■ TASK DIRECTIONS: The listing below holds a line with "font-family: Arial, Helvetica, sans-serif;" and a later line with "<tr><td>2.Nguyễn Văn Dũng". Write out those two lines and every line between them, exactly, and nothing else.
+ + + + + + +
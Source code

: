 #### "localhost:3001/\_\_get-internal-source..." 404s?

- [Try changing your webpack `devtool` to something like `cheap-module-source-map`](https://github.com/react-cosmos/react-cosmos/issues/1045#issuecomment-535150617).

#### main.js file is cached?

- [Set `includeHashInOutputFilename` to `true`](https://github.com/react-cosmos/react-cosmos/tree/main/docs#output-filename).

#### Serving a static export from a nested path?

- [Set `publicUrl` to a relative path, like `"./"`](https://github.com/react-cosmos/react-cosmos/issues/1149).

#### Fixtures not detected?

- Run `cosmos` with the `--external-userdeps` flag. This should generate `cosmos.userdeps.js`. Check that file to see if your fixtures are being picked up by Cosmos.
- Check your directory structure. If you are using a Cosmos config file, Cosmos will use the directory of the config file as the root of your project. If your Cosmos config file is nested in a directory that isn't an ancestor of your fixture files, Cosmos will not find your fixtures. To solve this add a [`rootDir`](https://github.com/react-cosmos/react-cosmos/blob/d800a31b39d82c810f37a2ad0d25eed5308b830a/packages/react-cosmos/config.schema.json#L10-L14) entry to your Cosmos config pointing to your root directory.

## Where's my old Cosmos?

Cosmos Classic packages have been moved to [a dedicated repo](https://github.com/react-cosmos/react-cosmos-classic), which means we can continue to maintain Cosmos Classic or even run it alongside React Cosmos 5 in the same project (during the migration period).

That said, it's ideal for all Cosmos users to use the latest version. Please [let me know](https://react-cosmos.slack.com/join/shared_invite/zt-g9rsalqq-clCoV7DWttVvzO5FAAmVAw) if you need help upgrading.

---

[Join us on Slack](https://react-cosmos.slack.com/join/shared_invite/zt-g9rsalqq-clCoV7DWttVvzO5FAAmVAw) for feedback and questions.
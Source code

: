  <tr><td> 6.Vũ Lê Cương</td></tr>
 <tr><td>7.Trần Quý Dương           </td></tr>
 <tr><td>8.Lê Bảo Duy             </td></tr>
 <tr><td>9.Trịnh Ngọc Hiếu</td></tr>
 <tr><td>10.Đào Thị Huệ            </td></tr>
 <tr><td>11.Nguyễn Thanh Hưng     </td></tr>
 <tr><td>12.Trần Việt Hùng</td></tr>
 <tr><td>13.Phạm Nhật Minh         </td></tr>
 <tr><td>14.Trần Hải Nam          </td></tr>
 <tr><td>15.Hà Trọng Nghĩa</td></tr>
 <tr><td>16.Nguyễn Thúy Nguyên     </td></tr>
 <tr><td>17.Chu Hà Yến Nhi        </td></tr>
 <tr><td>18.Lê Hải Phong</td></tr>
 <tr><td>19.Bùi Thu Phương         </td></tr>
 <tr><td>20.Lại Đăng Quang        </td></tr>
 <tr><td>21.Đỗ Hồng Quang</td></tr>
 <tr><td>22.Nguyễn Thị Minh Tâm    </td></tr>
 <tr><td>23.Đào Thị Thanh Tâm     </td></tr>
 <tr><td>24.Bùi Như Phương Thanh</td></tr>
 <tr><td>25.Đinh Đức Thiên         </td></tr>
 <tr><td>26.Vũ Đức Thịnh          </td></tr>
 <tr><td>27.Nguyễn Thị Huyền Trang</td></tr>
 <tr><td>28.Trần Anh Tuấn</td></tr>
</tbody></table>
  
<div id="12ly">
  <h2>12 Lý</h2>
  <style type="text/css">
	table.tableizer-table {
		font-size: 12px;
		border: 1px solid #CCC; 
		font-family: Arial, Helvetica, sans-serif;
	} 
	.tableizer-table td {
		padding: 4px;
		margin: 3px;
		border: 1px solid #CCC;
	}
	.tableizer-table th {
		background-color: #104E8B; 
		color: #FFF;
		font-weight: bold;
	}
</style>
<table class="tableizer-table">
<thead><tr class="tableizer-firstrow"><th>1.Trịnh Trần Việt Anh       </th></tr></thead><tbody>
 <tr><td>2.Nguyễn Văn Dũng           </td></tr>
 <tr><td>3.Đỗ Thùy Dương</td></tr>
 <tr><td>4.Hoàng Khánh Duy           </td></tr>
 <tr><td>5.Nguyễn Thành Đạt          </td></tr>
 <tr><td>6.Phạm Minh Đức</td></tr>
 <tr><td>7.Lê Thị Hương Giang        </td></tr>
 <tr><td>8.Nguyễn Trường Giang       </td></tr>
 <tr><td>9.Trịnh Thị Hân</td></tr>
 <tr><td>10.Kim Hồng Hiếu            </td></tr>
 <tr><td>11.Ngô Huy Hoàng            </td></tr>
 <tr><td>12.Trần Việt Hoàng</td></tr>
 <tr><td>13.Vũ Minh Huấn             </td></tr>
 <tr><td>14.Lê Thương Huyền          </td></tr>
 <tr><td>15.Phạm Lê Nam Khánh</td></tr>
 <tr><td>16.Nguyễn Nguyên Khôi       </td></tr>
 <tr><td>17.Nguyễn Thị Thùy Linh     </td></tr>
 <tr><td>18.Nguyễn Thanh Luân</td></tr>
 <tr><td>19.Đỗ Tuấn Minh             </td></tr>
+ + + + + + +
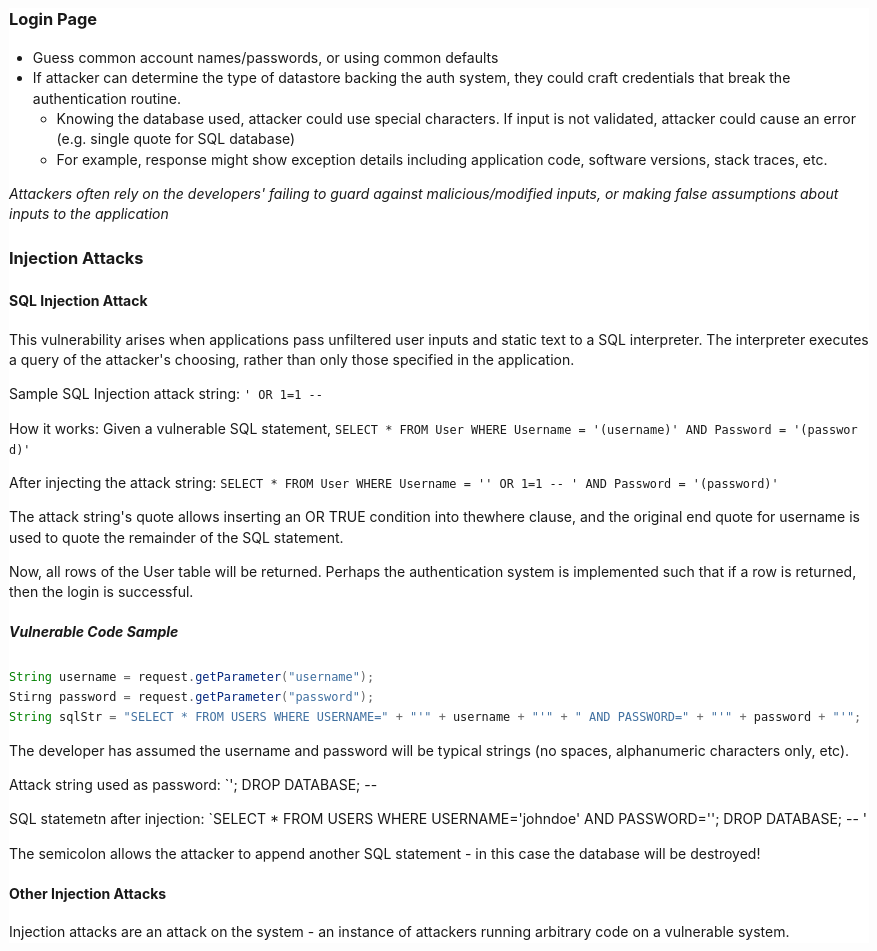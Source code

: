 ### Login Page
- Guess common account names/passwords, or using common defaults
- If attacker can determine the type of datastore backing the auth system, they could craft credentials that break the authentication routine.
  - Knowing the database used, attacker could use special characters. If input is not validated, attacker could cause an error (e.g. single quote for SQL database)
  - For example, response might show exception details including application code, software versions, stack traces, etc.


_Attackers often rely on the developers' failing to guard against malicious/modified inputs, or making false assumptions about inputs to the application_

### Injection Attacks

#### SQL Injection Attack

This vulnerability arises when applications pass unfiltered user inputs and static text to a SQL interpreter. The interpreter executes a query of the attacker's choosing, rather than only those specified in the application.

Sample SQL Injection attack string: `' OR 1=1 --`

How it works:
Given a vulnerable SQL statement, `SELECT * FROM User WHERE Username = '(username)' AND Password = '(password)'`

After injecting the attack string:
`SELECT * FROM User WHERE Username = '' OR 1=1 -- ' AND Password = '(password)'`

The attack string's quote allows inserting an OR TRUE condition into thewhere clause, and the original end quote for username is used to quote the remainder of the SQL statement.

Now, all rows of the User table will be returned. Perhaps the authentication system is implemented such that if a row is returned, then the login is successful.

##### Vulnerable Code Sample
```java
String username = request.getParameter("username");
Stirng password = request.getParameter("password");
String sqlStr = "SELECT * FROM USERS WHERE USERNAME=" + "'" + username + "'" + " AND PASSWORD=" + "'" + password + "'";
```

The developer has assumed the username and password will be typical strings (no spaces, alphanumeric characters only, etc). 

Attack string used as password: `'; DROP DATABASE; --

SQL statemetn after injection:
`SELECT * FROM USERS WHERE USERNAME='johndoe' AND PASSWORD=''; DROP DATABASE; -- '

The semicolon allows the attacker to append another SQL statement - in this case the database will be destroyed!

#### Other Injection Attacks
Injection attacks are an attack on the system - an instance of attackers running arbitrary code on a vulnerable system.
+ + + + + + +
■ EXPECTED OUTPUT:
		font-family: Arial, Helvetica, sans-serif;
	} 
	.tableizer-table td {
		padding: 4px;
		margin: 3px;
		border: 1px solid #CCC;
	}
	.tableizer-table th {
		background-color: #104E8B; 
		color: #FFF;
		font-weight: bold;
	}
</style>
<table class="tableizer-table">
<thead><tr class="tableizer-firstrow"><th>1.Trịnh Trần Việt Anh       </th></tr></thead><tbody>
 <tr><td>2.Nguyễn Văn Dũng           </td></tr>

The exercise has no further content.